Popper himself, and others such as Imre Lakatos, later discussed additional problems that show that simple falsificationism cannot succeed. First, it relied on a clear distinction between theoretical and observational terms or language. But various people, including Popper, N.R. Hanson, and others, showed that observation is theory-laden; there is no simple observation apart from a theory. Second, the objections against verificationism had shown that no proposition, including observation statements, could be proved decisively to be true by experiment. So in order to make simple falsification work we would have to rely on an experiment that would disprove the theory under investigation. But experiments cannot prove that either. Third, every test of a scientific theory relies on a ceteris paribus clause. (Latin for "all other things being equal." Also understood as "within the realm of margin of error" or "we assume for the time being.") So an attempted falsification could—and would, in the case of a theory thought to be true or good—be dodged by saying that what had been falsified was not the central theory but some part of the ceteris paribus clause.

These observations led to a more subtle theory of falsification, usually called methodological falsificationism, and to a discussion of what were called "metaphysical research programs," or "scientific research programs." These programs contain the theory, plus a number of ceteris paribus clauses; one Popperian called this a theory plus its "protective belt." In this view, falsification is always tentative. If something seems to be falsified, we first look at the "protective belt" and try to modify it. Only as a last resort do we consider the theory itself to be falsified.

One telling objection to this is that methodological falsificationism cannot itself be falsified. There is no decision procedure to tell us when we should hold onto and when to give up and abandon a theory; we can always hold onto a seemingly falsified theory by declaring that it is not the theory but some part of the "protective belt" that has to go. Lakatos expressed it as "a game in which one has little hopes of winning [but]... it is still better to play than give up." In addition, there is little evidence from the history of science—Sir John Eccles being a notable counterexample—of any science procedure or research program being based on falsification, simple or methodological.
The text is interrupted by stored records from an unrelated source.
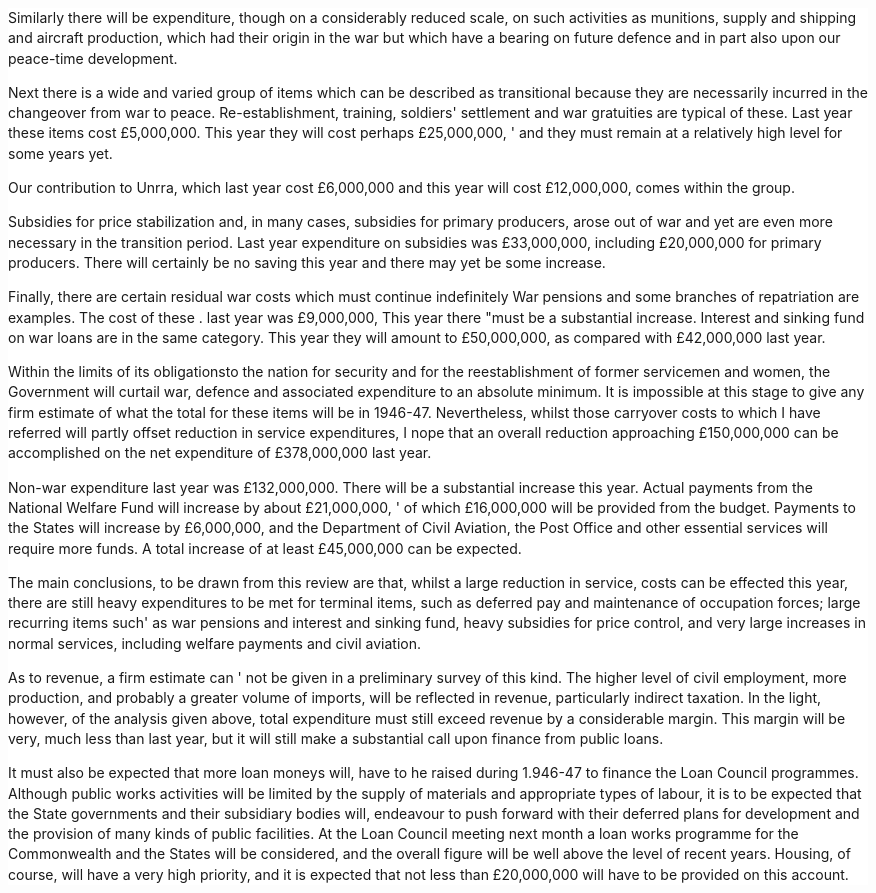Similarly there will be expenditure, though on a considerably reduced scale, on such activities as munitions, supply and shipping and aircraft production, which had their origin in the war but which have a bearing on future defence and in part also upon our peace-time development. 

Next there is a wide and varied group of items which can be described as transitional because they are necessarily incurred in the changeover from war to peace. Re-establishment, training, soldiers' settlement and war gratuities are typical of these. Last year these items cost £5,000,000. This year they will cost perhaps £25,000,000, ' and they must remain at a relatively high level for some years yet. 

Our contribution to Unrra, which last year cost £6,000,000 and this year will cost £12,000,000, comes within the group. 

Subsidies for price stabilization and, in many cases, subsidies for primary producers, arose out of war and yet are even more necessary in the transition period. Last year expenditure on subsidies was £33,000,000, including £20,000,000 for primary producers. There will certainly be no saving this year and there may yet be some increase. 

Finally, there are certain residual war costs which must continue indefinitely War pensions and some branches of repatriation are examples. The cost of these . last year was £9,000,000, This year there "must be a substantial increase. Interest and sinking fund on war loans are in the same category. This year they will amount to £50,000,000, as compared with £42,000,000 last year. 

Within the limits of its obligationsto the nation for security and for the reestablishment of former servicemen and women, the Government will curtail war, defence and associated expenditure to an absolute minimum. It is impossible at this stage to give any firm estimate of what the total for these items will be in 1946-47. Nevertheless, whilst those carryover costs to which I have referred will partly offset reduction in service expenditures, I nope that an overall reduction approaching £150,000,000 can be accomplished on the net expenditure of £378,000,000 last year. 

Non-war expenditure last year was £132,000,000. There will be a substantial increase this year. Actual payments from the National Welfare Fund will increase by about £21,000,000, ' of which £16,000,000 will be provided from the budget. Payments to the States will increase by £6,000,000, and the Department of Civil Aviation, the Post Office and other essential services will require more funds. A total increase of at least £45,000,000 can be expected. 

The main conclusions, to be drawn from this review are that, whilst a large reduction in service, costs can be effected this year, there are still heavy expenditures to be met for terminal items, such as deferred pay and maintenance of occupation forces; large recurring items such' as war pensions and interest and sinking fund, heavy subsidies for price control, and very large increases in normal services, including welfare payments and civil aviation. 

As to revenue, a firm estimate can ' not be given in a preliminary survey of this kind. The higher level of civil employment, more production, and probably a greater volume of imports, will be reflected in revenue, particularly indirect taxation. In the light, however, of the analysis given above, total expenditure must still exceed revenue by a considerable margin. This margin will be very, much less than last year, but it will still make a substantial call upon finance from public loans. 

It must also be expected that more loan moneys will, have to he raised during 1.946-47 to finance the Loan Council programmes. Although public works  activities  will be limited by the supply of materials and appropriate types of labour, it is to be expected that the State governments and their subsidiary bodies will, endeavour to push forward with  their  deferred plans for development and the provision of many kinds of public facilities. At the Loan Council meeting next month a loan works programme for the Commonwealth and the States will be considered, and the overall figure will be well above the level of recent years. Housing, of course, will have a very high priority, and it is expected that not less than £20,000,000 will have to be provided on this account.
Popper attempted to solve this problem in later writings by proposing a sophisticated version of falsificationism in which a theory T1 is falsified only if three conditions are satisfied: (1) there exists a theory T2 that has excess empirical content over T1, meaning that it predicts novel facts not predicted by T1; (2) T2 explains everything that was explained by T1, and (3) some of the new predictions of T2 have been confirmed by experiment.
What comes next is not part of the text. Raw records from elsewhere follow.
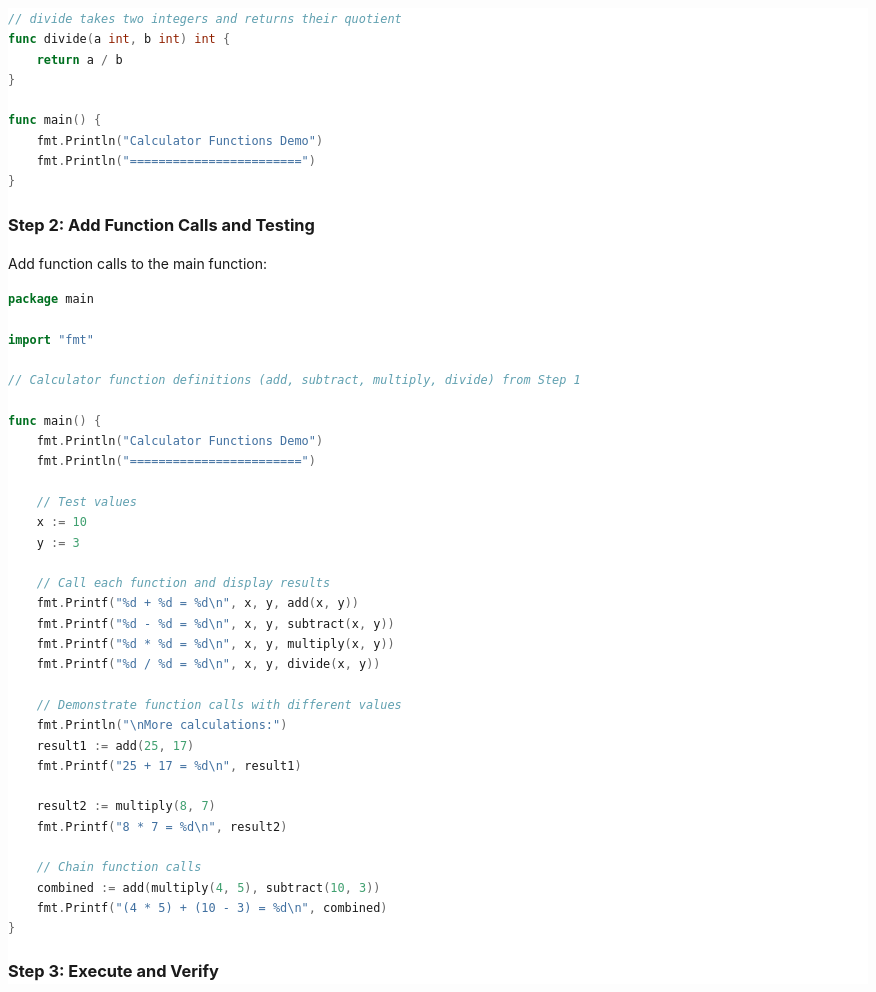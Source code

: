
 ```go
// divide takes two integers and returns their quotient
func divide(a int, b int) int {
    return a / b
}

func main() {
    fmt.Println("Calculator Functions Demo")
    fmt.Println("========================")
}
```

### Step 2: Add Function Calls and Testing

Add function calls to the main function:

```go
package main

import "fmt"

// Calculator function definitions (add, subtract, multiply, divide) from Step 1

func main() {
    fmt.Println("Calculator Functions Demo")
    fmt.Println("========================")
    
    // Test values
    x := 10
    y := 3
    
    // Call each function and display results
    fmt.Printf("%d + %d = %d\n", x, y, add(x, y))
    fmt.Printf("%d - %d = %d\n", x, y, subtract(x, y))
    fmt.Printf("%d * %d = %d\n", x, y, multiply(x, y))
    fmt.Printf("%d / %d = %d\n", x, y, divide(x, y))
    
    // Demonstrate function calls with different values
    fmt.Println("\nMore calculations:")
    result1 := add(25, 17)
    fmt.Printf("25 + 17 = %d\n", result1)
    
    result2 := multiply(8, 7)
    fmt.Printf("8 * 7 = %d\n", result2)
    
    // Chain function calls
    combined := add(multiply(4, 5), subtract(10, 3))
    fmt.Printf("(4 * 5) + (10 - 3) = %d\n", combined)
}
```

### Step 3: Execute and Verify
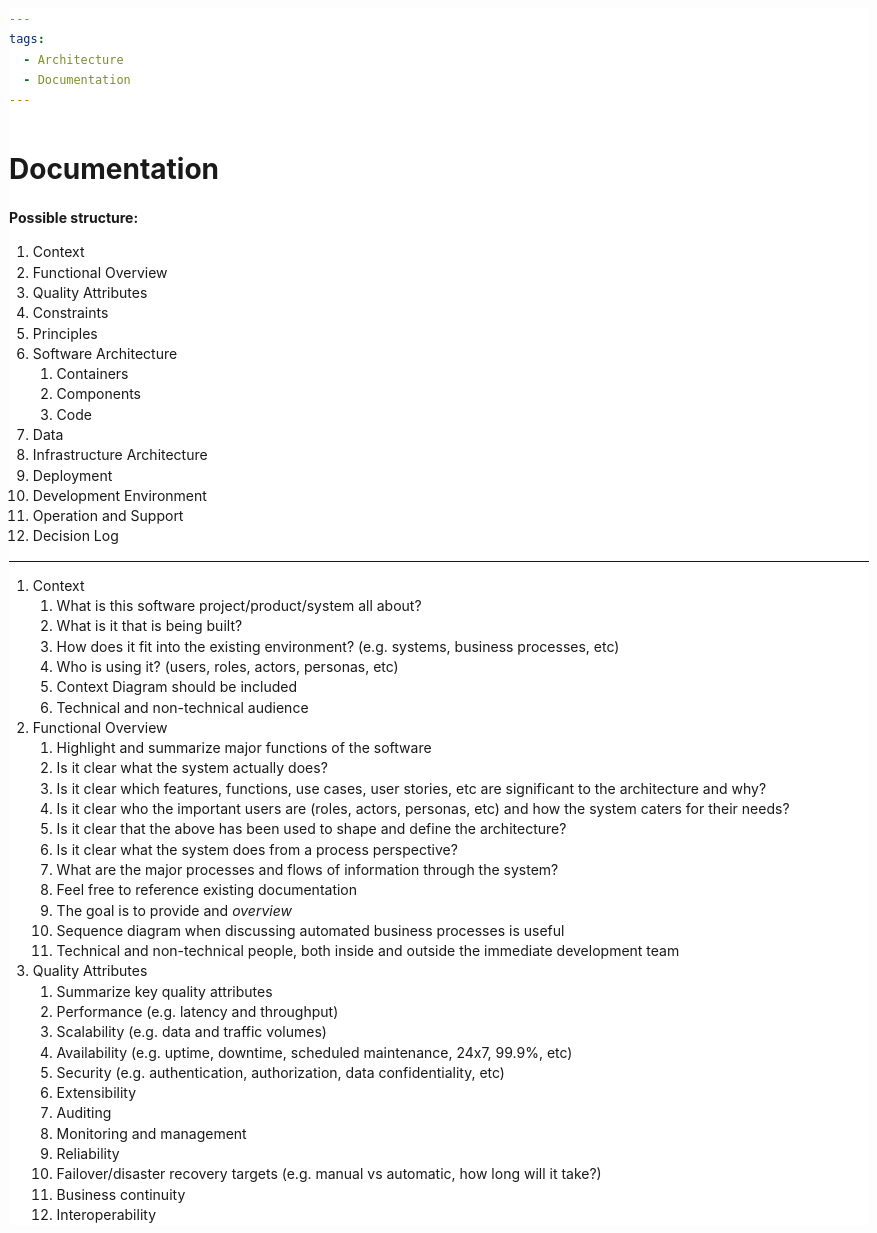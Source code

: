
 ```yaml
---
tags:
  - Architecture
  - Documentation
---
```


# Documentation

**Possible structure:**

1. Context
2. Functional Overview
3. Quality Attributes
4. Constraints
5. Principles
6. Software Architecture
	1. Containers
	2. Components
	3. Code
7. Data
8. Infrastructure Architecture
9. Deployment
10. Development Environment
11. Operation and Support
12. Decision Log

---

1.  Context
	1. What is this software project/product/system all about?
	2. What is it that is being built?
	3. How does it fit into the existing environment? (e.g. systems, business processes, etc)
	4. Who is using it? (users, roles, actors, personas, etc)
	5. Context Diagram should be included
	6. Technical and non-technical audience
2.  Functional Overview
	1. Highlight and summarize major functions of the software
	2. Is it clear what the system actually does?
	3. Is it clear which features, functions, use cases, user stories, etc are significant to the architecture and why?
	4. Is it clear who the important users are (roles, actors, personas, etc) and how the system caters for their needs?
	5. Is it clear that the above has been used to shape and define the architecture?
	6. Is it clear what the system does from a process perspective?
	7. What are the major processes and flows of information through the system?
	8. Feel free to reference existing documentation
	9. The goal is to provide and *overview*
	10. Sequence diagram when discussing automated business processes is useful
	11. Technical and non-technical people, both inside and outside the immediate development team
3.  Quality Attributes
	1. Summarize key quality attributes
	2. Performance (e.g. latency and throughput)
	3. Scalability (e.g. data and traffic volumes)
	4. Availability (e.g. uptime, downtime, scheduled maintenance, 24x7, 99.9%, etc)
	5. Security (e.g. authentication, authorization, data confidentiality, etc)
	6. Extensibility
	7. Auditing
	8. Monitoring and management
	9. Reliability
	10. Failover/disaster recovery targets (e.g. manual vs automatic, how long will it take?)
	11. Business continuity
	12. Interoperability
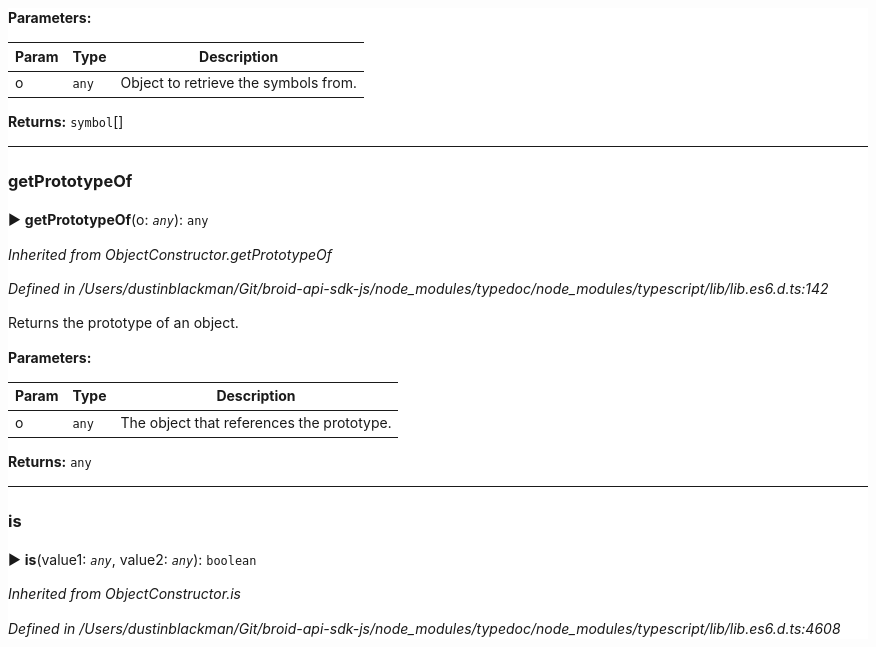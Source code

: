 
**Parameters:**

| Param | Type | Description |
| ------ | ------ | ------ |
| o | `any`   |  Object to retrieve the symbols from. |





**Returns:** `symbol`[]





___

<a id="getprototypeof"></a>

###  getPrototypeOf

► **getPrototypeOf**(o: *`any`*): `any`




*Inherited from ObjectConstructor.getPrototypeOf*

*Defined in /Users/dustinblackman/Git/broid-api-sdk-js/node_modules/typedoc/node_modules/typescript/lib/lib.es6.d.ts:142*



Returns the prototype of an object.


**Parameters:**

| Param | Type | Description |
| ------ | ------ | ------ |
| o | `any`   |  The object that references the prototype. |





**Returns:** `any`





___

<a id="is"></a>

###  is

► **is**(value1: *`any`*, value2: *`any`*): `boolean`




*Inherited from ObjectConstructor.is*

*Defined in /Users/dustinblackman/Git/broid-api-sdk-js/node_modules/typedoc/node_modules/typescript/lib/lib.es6.d.ts:4608*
Thus in this sophisticated version of falsification a theory itself is not rejected by a falsification. Instead, we compare one theory with another, and we do not reject a theory until a better one comes along. So, Popper could claim, scientific knowledge grows through a process whereby a better theory replaces a previous one. The notion of a crucial falsifying experiment was discarded in favor of tests to decide between two or more competing theories. Moreover, in this view the notion of proliferating theories—numerous alternatives—becomes important. So science does not deal with theories and falsifiers of those theories, but with rival theories.

But this takes us far from the original notion that the demarcation problem could be solved through falsificationism. The original idea had been that there was a simple methodological or logical method—sometimes called a syntactic method, as opposed to a semantic one—of making the demarcation. But that was true only for simple falsification, and we already have seen that simple falsificationism fails and cannot be maintained. But demarcation cannot be made using sophisticated falsificationism either because, in the sophisticated falsification model, we must make decisions, relying on convention or choice, between what constitutes "real" knowledge and what constitutes "background noise," and between what counts as a genuine falsification of the theory under consideration and what counts as just a nick in the "protective belt." In sophisticated falsificationism we can make the mistake of rejecting a true theory or the mistake of holding on too long and tenaciously to a bad or false theory, and the sophisticated falsificationist criteria themselves give us no sure logical or methodological means of showing just which of those we are doing in any particular instance.

Thus, what is science and what is pseudoscience depends in a central way on convention or decision. If that is so, then there can be unresolvable disagreements about what is genuine science and what is pseudoscience, and there is no fully reliable or methodological way of making this demarcation.

Imre Lakatos (1922-1974), a Hungarian refugee, brilliant mathematician, and philosopher of science, arrived in 1960 at the London School of Economics, where Popper was a professor. In the beginning Lakatos was a close associate of Popper and Popper praised him highly. But they had a falling out—after which Popper bitterly denounced Lakatos and he became one of Popper's most devastating critics.

Popper had noted, and Lakatos agreed, that the probability of any theory based on evidence for it is zero, because there are an infinite number of theories that may account for any set of data. This can be seen by thinking of dots on graph paper—those dots representing individual bits of data—and then asking how many different lines can be drawn connecting all those dots. The answer is an infinite number. Thus the probability that any one of them is the correct one is zero, so inductivism cannot lead us to the right or correct theory, except through a chance that has a zero probability.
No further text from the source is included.